Каким-то чудом этой пифии удается оказывать на нас психическое влияние и даже вступать с нами в особую духовную взаимосвязь и тем самым постигать нашу глубоко внутреннюю жизнь. Даже если то, что мы втайне храним на самом дне души, не может быть изречено с полной ясностью, это выплескивается на языке экстаза, вызываемого именно взаимосвязью с чужим духовным началом. Она будит отзвуки дремлющих в груди переживаний, проясненные светлым духовным зрением. Это — психическая сила, ударяющая по разлаженным струнам души, заставляя их вибрировать и петь. И тогда мы слышим их чистый аккорд. Но слышим-то мы самих себя, дающих ответы себе же. Словно извне доходит до нас свой внутренний голос, разбуженный чужим духовным началом, и смутные наши тревоги, облекаясь в формы мысли, становятся уже пророческими приговорами, подобно тому как часто бывает во сне, когда чей-то голос толкует нам о маловероятных или даже неведомых вещах и как бы внушает нам чужой опыт, а на самом деле исходит из нас самих и изъясняется понятными нам словами.

Не вызывает сомнения, что наш турок, под коим, конечно, я разумею упомянутого духовного партнера, крайне редко испытывает необходимость вступать с посетителем в психическую связь. Сотни праздных верхоглядов он потчевал самыми поверхностными ответами, воздавая каждому не больше, чем тот заслуживал, и лишь иногда и, пожалуй, случайно высекалась какая-нибудь стоящая мысль, которой закулисный вещатель с присущей ему сообразительностью и духовной гибкостью умел придать поразительную остроту, хотя сам вопрос был попросту пустяковым.

Но даже малейший признак душевного волнения или экзальтации настраивает турка на другой лад, и он пускает в ход средства психической связи, которая позволяет ему извлекать ответ из недр души самого собеседника. Нежелание турка давать скорые ответы, должно быть, объясняется необходимостью выиграть время именно для включения таинственных средств. Я понимаю это скорее сердцем, нежели разумом, и, как видишь, автомат для меня не столь уж малопочтенная забава, как можно было заключить из моих недавних слов.

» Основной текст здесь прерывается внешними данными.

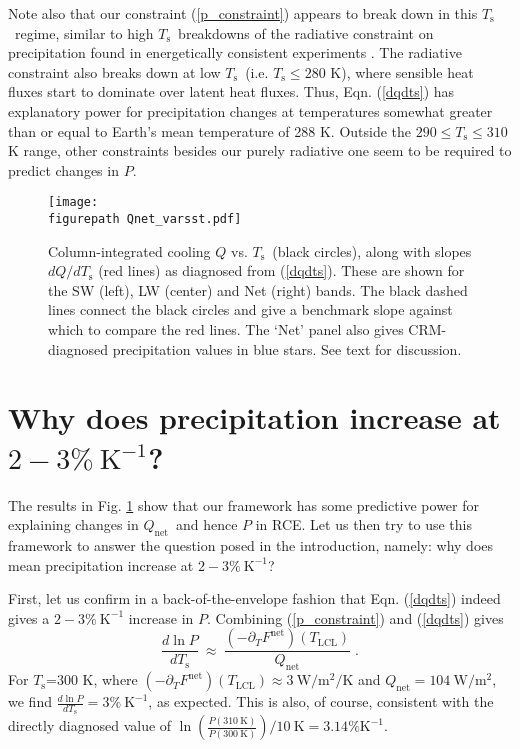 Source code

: \documentclass[9pt,twocolumn,twoside,lineno]{pnas-new}
\newcommand{\beqn}{\begin{equation}}
\newcommand{\eeqn}{\end{equation}}
\newcommand{\eqnref}[1]{(\ref{#1})}
\newcommand{\ppt}{\ensuremath{\partial_T}}
\newcommand{\Qnet}{\ensuremath{Q_\mathrm{net}}}
\newcommand{\Fnet}{\ensuremath{F^\mathrm{net}}}
\newcommand{\Wmsq}{\ensuremath{\mathrm{W/m^2}}}
\newcommand{\Kinverse}{\ensuremath{\mathrm{K^{-1}}}}
\newcommand{\Kelvin}{\ensuremath{\mathrm{K}}}
\newcommand{\Ts}{\ensuremath{T_\mathrm{s}}}
\newcommand{\Tlcl}{\ensuremath{T_\mathrm{LCL}}}
\newcommand{\figurepath}{../../figures/}
\begin{document}
Note also that our constraint \eqnref{p_constraint} appears to break down in this \Ts\ regime, similar to high \Ts\ breakdowns of the radiative constraint on precipitation found in energetically consistent experiments \cite{lehir2009, pierrehumbert2002}.  The radiative  constraint  also breaks down at low \Ts\ (i.e. $\Ts \leq 280$ K), where sensible heat fluxes start to dominate over latent heat fluxes. Thus, Eqn. \eqnref{dqdts} has explanatory power for  precipitation changes at  temperatures somewhat greater than or equal to Earth's mean temperature of 288 K. Outside the $290\leq \Ts \leq 310$ K range, other constraints besides our purely radiative one seem to be required to predict changes in $P$.

\begin{figure}[t]
	\begin{center}
			\texttt{[image: \\figurepath Qnet\_varsst.pdf]}
		\caption{Column-integrated cooling $Q$ vs. \Ts\ (black circles), along with slopes $d Q/d \Ts$ (red lines) as diagnosed from \eqnref{dqdts}. These are shown for the SW (left), LW (center) and Net (right) bands.  The black dashed lines connect the black circles and give a benchmark slope against which to compare the red lines. The `Net' panel also gives CRM-diagnosed precipitation values in blue stars. See text for discussion.
		\label{Qnet_varsst}
		}
	\end{center}
\end{figure}



\section{Why does precipitation increase at $2 -3\%\ \Kinverse$?} \label{sec_1percent}
The results in Fig. \ref{Qnet_varsst} show that our framework  has some predictive power for explaining changes in \Qnet\ and hence $P$ in RCE. Let us then try to use this framework to answer the question posed in the introduction, namely: why does mean precipitation increase at $2 -3\%\ \Kinverse$?

First, let us confirm in a back-of-the-envelope fashion that Eqn. \eqnref{dqdts} indeed gives a $2 -3\%\ \Kinverse$ increase in $P$. Combining \eqnref{p_constraint} and \eqnref{dqdts} gives
	\beqn
		\frac{d \ln  P}{d \Ts} \ \approx\  \frac{(-\ppt \Fnet)(\Tlcl)}{\Qnet} \; .
	\label{precip_estimate}
	\eeqn
For \Ts=300 K, where $(-\ppt \Fnet)(\Tlcl) \approx 3 \ \Wmsq/\mathrm{K}$ and $\Qnet =  104\ \Wmsq$, we find $\frac{d \ln  P}{d \Ts}=  3\%\ \Kinverse$, as expected.  This is also, of course, consistent with the directly diagnosed value of $\ln\left(\frac{P(310\ \Kelvin)}{P(300\ \Kelvin)}\right)/10\ \Kelvin = 3.14 \% \Kinverse$.
\end{document}
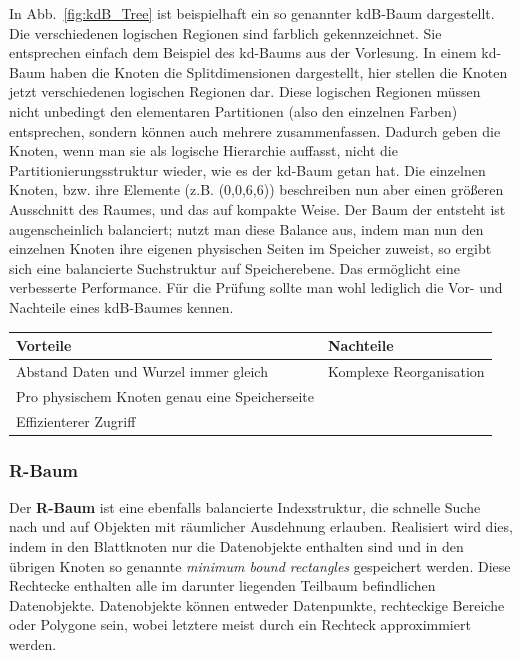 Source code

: In Abb.~\ref{fig:kdB_Tree} ist beispielhaft ein so genannter kdB-Baum dargestellt.
Die verschiedenen logischen Regionen sind farblich gekennzeichnet. Sie entsprechen
einfach dem Beispiel des kd-Baums aus der Vorlesung. In einem kd-Baum
haben die Knoten die Splitdimensionen dargestellt, hier stellen die Knoten jetzt 
verschiedenen logischen Regionen dar.
Diese logischen Regionen müssen nicht unbedingt den elementaren Partitionen
(also den einzelnen Farben) entsprechen, sondern können auch mehrere 
zusammenfassen. Dadurch geben die Knoten, wenn man sie als logische
Hierarchie auffasst, nicht die Partitionierungsstruktur wieder, wie es der kd-Baum
getan hat. Die einzelnen Knoten, bzw. ihre Elemente (z.B. (0,0,6,6)) beschreiben
nun aber einen größeren Ausschnitt des Raumes, und das auf kompakte Weise.
Der Baum der entsteht ist augenscheinlich balanciert; nutzt man diese Balance aus,
indem man nun den einzelnen Knoten ihre eigenen physischen Seiten im Speicher
zuweist, so ergibt sich eine balancierte Suchstruktur auf Speicherebene. Das ermöglicht eine
verbesserte Performance.
Für die Prüfung sollte man wohl lediglich die Vor- und Nachteile eines kdB-Baumes
kennen.

\begin{table}[thbp]
    \centering
\begin{tabular}{p{5cm} l}
	\toprule
	Vorteile & Nachteile \\
	\midrule
	Abstand Daten und Wurzel immer gleich & Komplexe Reorganisation \\
	Pro physischem Knoten genau eine Speicherseite & \\
	Effizienterer Zugriff & \\
	\bottomrule
\end{tabular}
\end{table}

\subsubsection{R-Baum}
Der \textbf{R-Baum} ist eine ebenfalls balancierte Indexstruktur, die schnelle Suche nach und
auf Objekten mit räumlicher Ausdehnung erlauben. Realisiert wird dies, indem
in den Blattknoten nur die Datenobjekte enthalten sind und in den übrigen Knoten
so genannte \textit{minimum bound rectangles} gespeichert werden. Diese Rechtecke
enthalten alle im darunter liegenden Teilbaum befindlichen Datenobjekte. Datenobjekte
können entweder Datenpunkte, rechteckige Bereiche oder Polygone sein, wobei letztere
meist durch ein Rechteck approximmiert werden.

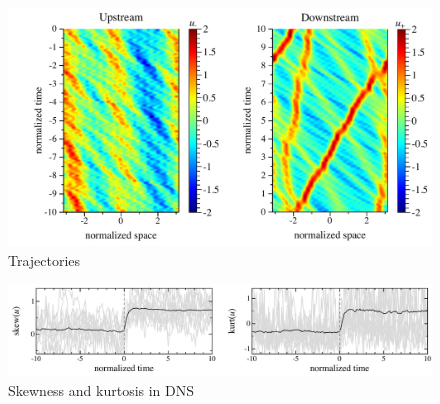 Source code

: \documentclass[11pt]{article}
\newcommand{\vsp}[1]{\vspace{#1 pc} \noindent}
\begin{document}
\begin{figure}%
\begin{center}
\includegraphics[width = 0.99 \linewidth]{Figs/trajectories.pdf}
\caption{
Trajectories
}
\label{trajectories}
\end{center}
\end{figure}

\begin{figure}%
\begin{center}
\includegraphics[width = 0.99 \linewidth]{Figs/skew-kurt.pdf}
\caption{
Skewness and kurtosis in DNS}
\label{skew-kurt}
\end{center}
\end{figure}
 
 
\vsp{5}
\end{document}
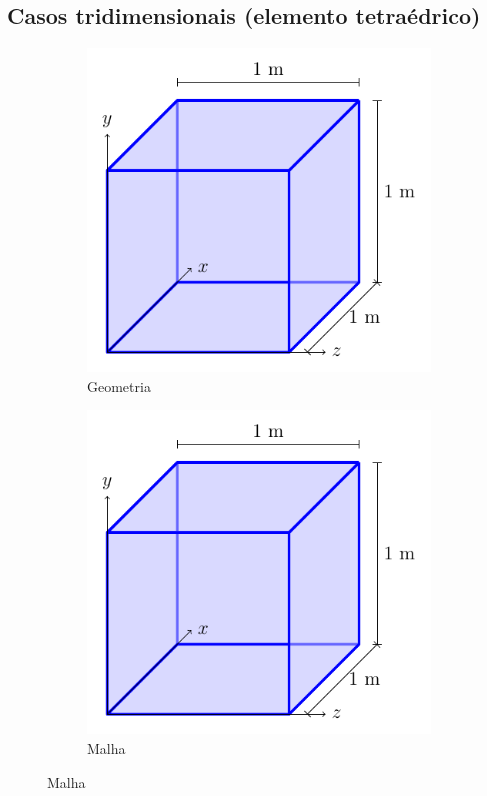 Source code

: \subsection{Casos tridimensionais (elemento tetraédrico)}

\begin{figure}
    \centering
    \caption{O cubo unitário.}
    \begin{subfigure}[b]{0.45\textwidth}
        \centering
        \includegraphics[page=1]{Figuras/verificacao_cubo.pdf}
        \caption{Geometria}
        \label{fig:verificacao_cubo_1}
    \end{subfigure}
    \begin{subfigure}[b]{0.45\textwidth}
        \centering
        \includegraphics[page=2]{Figuras/verificacao_cubo.pdf}
        \caption{Malha}
        \label{fig:verificacao_cubo_2}
    \end{subfigure}
\end{figure}

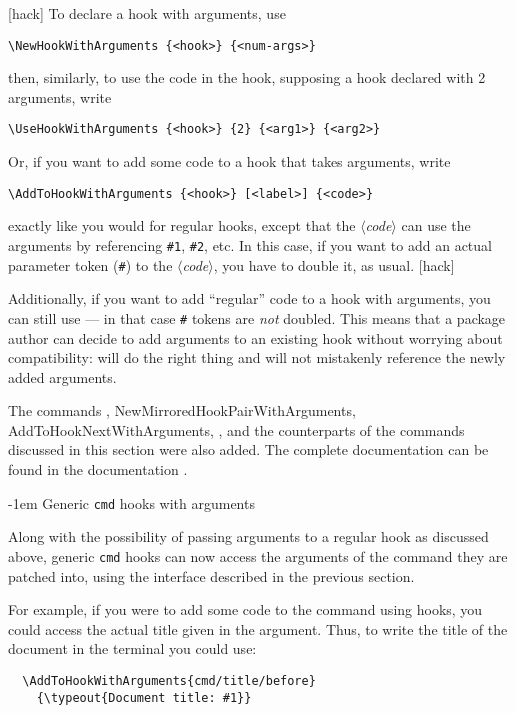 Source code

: \documentclass{ltnews}
\makeatletter
\providecommand\hook[1]{\texttt{#1}}
\providecommand\meta[1]{$\langle$\textrm{\itshape#1}$\rangle$}
\renewcommand{\subsubsection}{%
   \@startsection      {subsubsection}{2}{0pt}{1.5ex \@plus 1ex \@minus .2ex}%
      {-1em}{\@subheadingfont\colonize}%
}
\providecommand\colonize[1]{#1:}
\makeatother
\begin{document}
[hack]{\small}
To declare a hook with arguments, use
\begin{verbatim}
\NewHookWithArguments {<hook>} {<num-args>}
\end{verbatim}
then, similarly, to use the code in the hook, supposing a hook declared
with 2 arguments, write
\begin{verbatim}
\UseHookWithArguments {<hook>} {2} {<arg1>} {<arg2>}
\end{verbatim}

Or, if you want to add some code to a hook that takes arguments, write
\begin{verbatim}
\AddToHookWithArguments {<hook>} [<label>] {<code>}
\end{verbatim}
exactly like you would for regular hooks, except that the \meta{code}
can use the arguments by referencing \verb|#1|, \verb|#2|, etc.  In this
case, if you want to add an actual parameter token (\verb|#|) to the
\meta{code}, you have to double it, as usual.
[hack]

Additionally, if you want to add \enquote{regular} code to a hook with
arguments, you can still use  --- in that case \verb|#|
tokens are \emph{not} doubled.  This means that a package author can
decide to add arguments to an existing hook without worrying about
compatibility:  will do the right thing and will not
mistakenly reference the newly added arguments.

The commands , \cs
{NewMirroredHookPairWithArguments}, \cs
{AddToHookNextWithArguments}, , and
the  counterparts of the commands discussed in this section
were also added.  The complete documentation can be found in the
 documentation \cite{37:lthooks-doc}.

\subsubsection{Generic \texttt{cmd} hooks with arguments}

Along with the possibility of passing arguments to a regular hook as
discussed above, generic \hook{cmd} hooks can now access the arguments
of the command they are patched into, using the interface described in
the previous section.

For example, if you were to add some code to the  command
using hooks, you could access the actual title given in the argument.
Thus, to write the title of the document in the terminal you
could use:
\begin{verbatim}
  \AddToHookWithArguments{cmd/title/before}
    {\typeout{Document title: #1}}
\end{verbatim}
\end{document}
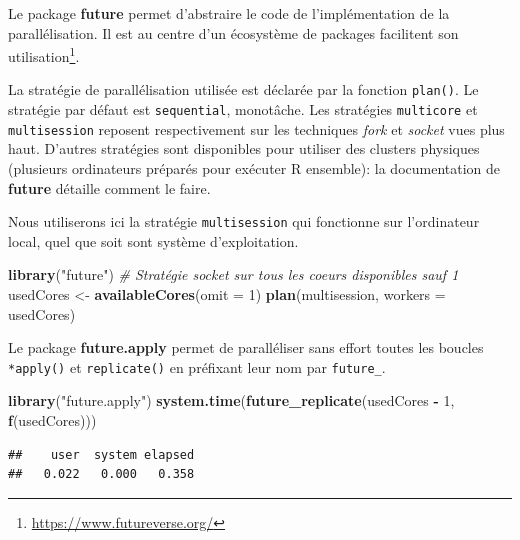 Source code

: \documentclass[
  12pt,
  french,
  a4paper,
  extrafontsizes,onecolumn,openright
  ]{memoir}
\newenvironment{Shaded}{\begin{snugshade}}{\end{snugshade}}
\newcommand{\AttributeTok}[1]{\textcolor[rgb]{0.13,0.29,0.53}{#1}}
\newcommand{\CommentTok}[1]{\textcolor[rgb]{0.56,0.35,0.01}{\textit{#1}}}
\newcommand{\DecValTok}[1]{\textcolor[rgb]{0.00,0.00,0.81}{#1}}
\newcommand{\FunctionTok}[1]{\textcolor[rgb]{0.13,0.29,0.53}{\textbf{#1}}}
\newcommand{\NormalTok}[1]{#1}
\newcommand{\OtherTok}[1]{\textcolor[rgb]{0.56,0.35,0.01}{#1}}
\newcommand{\SpecialCharTok}[1]{\textcolor[rgb]{0.81,0.36,0.00}{\textbf{#1}}}
\newcommand{\StringTok}[1]{\textcolor[rgb]{0.31,0.60,0.02}{#1}}
\begin{document}
Le package \textbf{future} permet d'abstraire le code de l'implémentation de la parallélisation.
Il est au centre d'un écosystème de packages facilitent son utilisation\footnote{\url{https://www.futureverse.org/}}.

La stratégie de parallélisation utilisée est déclarée par la fonction \texttt{plan()}.
Le stratégie par défaut est \texttt{sequential}, monotâche.
Les stratégies \texttt{multicore} et \texttt{multisession} reposent respectivement sur les techniques \emph{fork} et \emph{socket} vues plus haut.
D'autres stratégies sont disponibles pour utiliser des clusters physiques (plusieurs ordinateurs préparés pour exécuter R ensemble): la documentation de \textbf{future} détaille comment le faire.

Nous utiliserons ici la stratégie \texttt{multisession} qui fonctionne sur l'ordinateur local, quel que soit sont système d'exploitation.

\scriptsize

\begin{Shaded}
\begin{Highlighting}[]
\FunctionTok{library}\NormalTok{(}\StringTok{"future"}\NormalTok{)}
\CommentTok{\# Stratégie socket sur tous les coeurs disponibles sauf 1}
\NormalTok{usedCores }\OtherTok{\textless{}{-}} \FunctionTok{availableCores}\NormalTok{(}\AttributeTok{omit =} \DecValTok{1}\NormalTok{)}
\FunctionTok{plan}\NormalTok{(multisession, }\AttributeTok{workers =}\NormalTok{ usedCores)}
\end{Highlighting}
\end{Shaded}

\normalsize

Le package \textbf{future.apply} permet de paralléliser sans effort toutes les boucles \texttt{*apply()} et \texttt{replicate()} en préfixant leur nom par \texttt{future\_}.

\scriptsize

\begin{Shaded}
\begin{Highlighting}[]
\FunctionTok{library}\NormalTok{(}\StringTok{"future.apply"}\NormalTok{)}
\FunctionTok{system.time}\NormalTok{(}\FunctionTok{future\_replicate}\NormalTok{(usedCores }\SpecialCharTok{{-}} \DecValTok{1}\NormalTok{, }\FunctionTok{f}\NormalTok{(usedCores)))}
\end{Highlighting}
\end{Shaded}

\begin{verbatim}
##    user  system elapsed 
##   0.022   0.000   0.358
\end{verbatim}
\end{document}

Может быть, я даже слишком серьезно отношусь к подобным вещам! Но я ничего не хочу скрывать от тебя, хотя мне очень прискорбно, что, изложив тебе свой взгляд на них, который, я вижу, ты склонен разделять, я не сумел хоть в малой степени утешить тебя!

— Ты ошибаешься, дорогой друг, — возразил Фердинанд, — напротив, твой взгляд совершенно совпадает с тем, что смутно виделось душе моей, и как ни удивительно, это приносит мне утешение. Никто не отнимет у меня моей тайны и не осквернит ее оглаской, ибо мой друг будет верно и свято хранить ее. Но сейчас я должен сказать об одном необычном обстоятельстве, которое до сих пор не успел упомянуть.

Когда турок изрекал свое прорицание, мне почудилось, будто прерывистые, разрозненные звуки слагаются в исполненную глубокой мольбы мелодию: «Mio ben ricordati s’avvien ch’io тога…»— и в воздухе повис один долгий, протяжный звук того божественного голоса, который я услышал в ту самую ночь.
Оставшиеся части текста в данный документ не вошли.